They find a new place. It's one of four run-down apartments sitting empty above a shuttered bakery. Everything smells like flour and warm sugar.

Laura meets with Mike and discovers that, far from the "modest savings" their parents talked about, they've inherited a small fortune—and that's before factoring in the life insurance payments they'll be collecting. Most of it's in trust until they turn 25, but in the meantime there's a more than generous allowance.

Their allowance is enough to coast on, but Laura signs up with a couple temp agencies anyway, and by the end of June she has a reputation for being eager to accept the weirdest jobs anyone has to offer: third-shift transcriptionist for a large-animal vet; trade show demonstration assistant (a.k.a. "the girl who points at things") for a home remodeling firm; mascot for a local minor league baseball team (she doesn't last long at that job. The smells inside the costume keep making her have to run off the diamond to throw up).

Derek talks about getting a job, too, but Laura tells him that watching Cora is his job. He throws himself into it with fervor. He's probably desperate for anything to do that isn't thinking about their family being dead. He and Cora spend a lot of time at the library. Most days, he says, they're the only white people in the place. He says it's nice to be stared at for a reason other than everyone knowing they're "those poor Hale kids whose family died in that awful fire."

Laura starts looking at colleges in New York. Not for this fall, but for the spring term, or next year. She talks to Whittier about transferring credits. She tells herself that making new plans for her future isn't a betrayal of the ones she made before the fire or the people she made them with who can never make another new plan. Some days, she believes it.

By the time September rolls around, with a new school year in a new school for Derek and Cora, they're well settled into their crappy apartment. They could easily afford something better, but now this place smells like them, like home. So they buy the building and start making stabs at renovating the apartments.
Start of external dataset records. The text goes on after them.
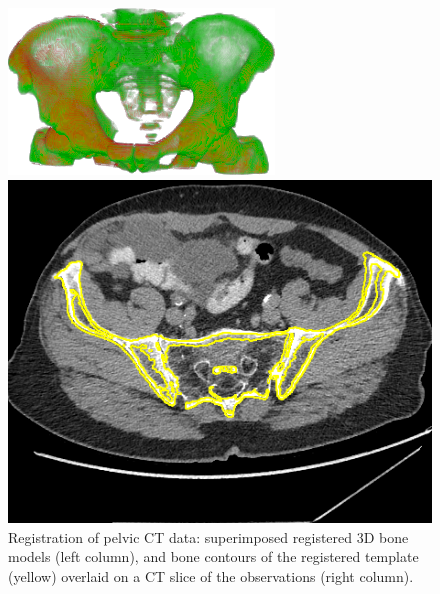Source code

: {\begin{enumerate}
\begin{figure}[]
\begin{minipage}[b]{.42\linewidth}
\centerline{\includegraphics[width=\linewidth]{figures/research/sa_09_10_cut_3d_reg_overlay_gc}}
\vspace{1mm}
\end{minipage}
\hfill
\begin{minipage}[b]{0.42\linewidth}
  \centering
  \centerline{\includegraphics[width=\linewidth]{figures/research/SA_09_10_cut_Reg_Overlay_0056_cut}}
\vspace{1mm}
\end{minipage}
\caption{Registration of pelvic CT data: superimposed registered 3D bone
models (left column), and
bone contours of the registered template (yellow) overlaid on a CT slice of the observations (right column).
}
\label{fig:realct}
\end{figure}


\end{enumerate}}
They're almost . . . living again.

* * *

**_September 16, 2005_ **

When Laura comes home from work the Friday of the first week of school, she catches a smell around the front door, fire and feathers and magic. Inside, Derek's more taciturn than normal, and he sticks to her side all evening, like a stone guardian sworn to protect her and never speak. She ruffles his hair a lot, because he claims to hate it but not-secretly loves it.

She waits until he's engrossed in his homework (after his weekly argument with Cora about whether "only losers do homework on Friday night") before she leans over the back of the couch where he's working and asks, "Was that phoenix hanging around today?"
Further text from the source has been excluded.